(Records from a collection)
■ ■ ■ ■

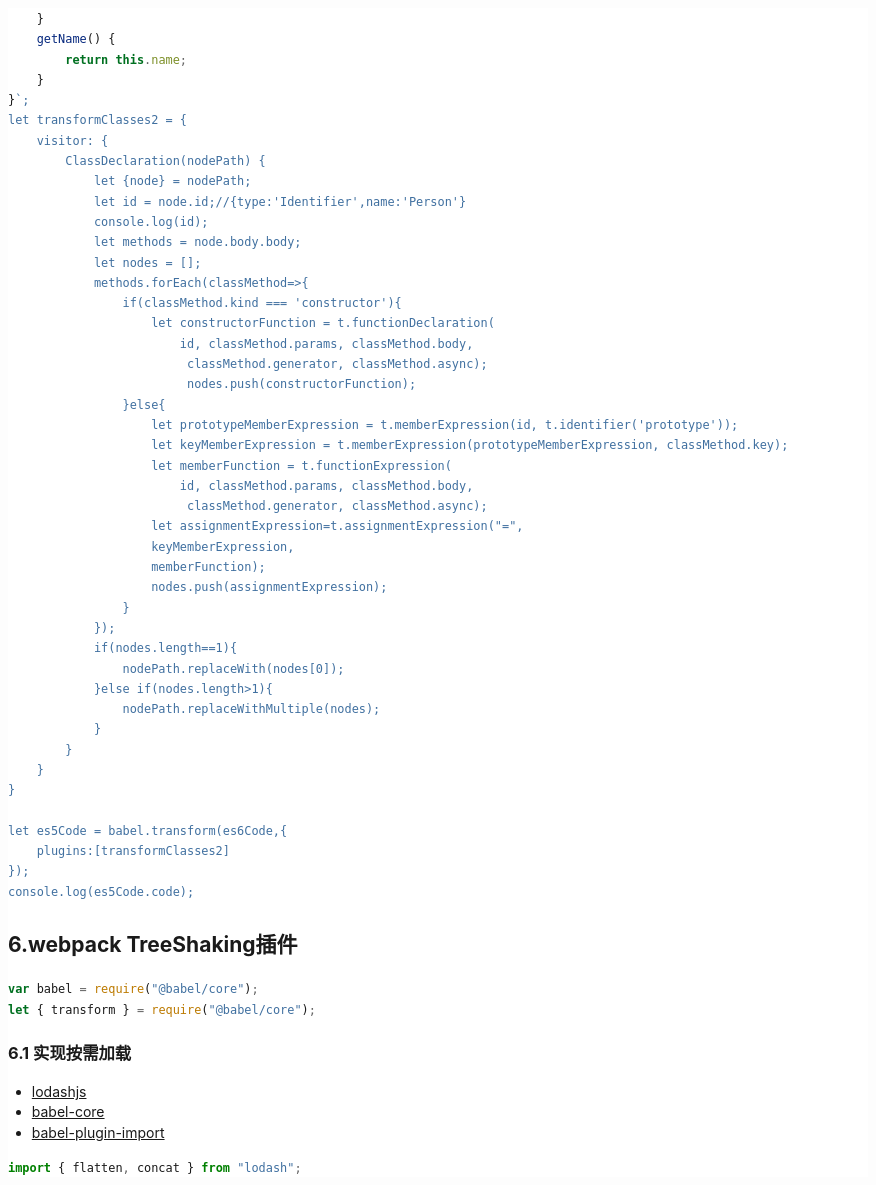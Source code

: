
 ```js
    }    
    getName() {
        return this.name;
    }
}`;
let transformClasses2 = {
    visitor: {
        ClassDeclaration(nodePath) {
            let {node} = nodePath;
            let id = node.id;//{type:'Identifier',name:'Person'}
            console.log(id);
            let methods = node.body.body;
            let nodes = [];
            methods.forEach(classMethod=>{
                if(classMethod.kind === 'constructor'){
                    let constructorFunction = t.functionDeclaration(
                        id, classMethod.params, classMethod.body,
                         classMethod.generator, classMethod.async);
                         nodes.push(constructorFunction);
                }else{
                    let prototypeMemberExpression = t.memberExpression(id, t.identifier('prototype'));
                    let keyMemberExpression = t.memberExpression(prototypeMemberExpression, classMethod.key);
                    let memberFunction = t.functionExpression(
                        id, classMethod.params, classMethod.body,
                         classMethod.generator, classMethod.async);
                    let assignmentExpression=t.assignmentExpression("=", 
                    keyMemberExpression,
                    memberFunction);
                    nodes.push(assignmentExpression);
                }
            });
            if(nodes.length==1){
                nodePath.replaceWith(nodes[0]);
            }else if(nodes.length>1){
                nodePath.replaceWithMultiple(nodes);
            }
        }
    }
}

let es5Code = babel.transform(es6Code,{
    plugins:[transformClasses2]
});
console.log(es5Code.code);
```
## 6.webpack TreeShaking插件
```js
var babel = require("@babel/core");
let { transform } = require("@babel/core");
```
### 6.1 实现按需加载
- [lodashjs](https://www.lodashjs.com/docs/4.17.5.html#concat)
- [babel-core](https://babeljs.io/docs/en/babel-core)
- [babel-plugin-import](https://www.npmjs.com/package/babel-plugin-import)
```js
import { flatten, concat } from "lodash";
```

■ ■ ■ ■

Assignment:
What lines above contain the word "require"? Return each such line.

Response box:
var babel = require("@babel/core");
let { transform } = require("@babel/core");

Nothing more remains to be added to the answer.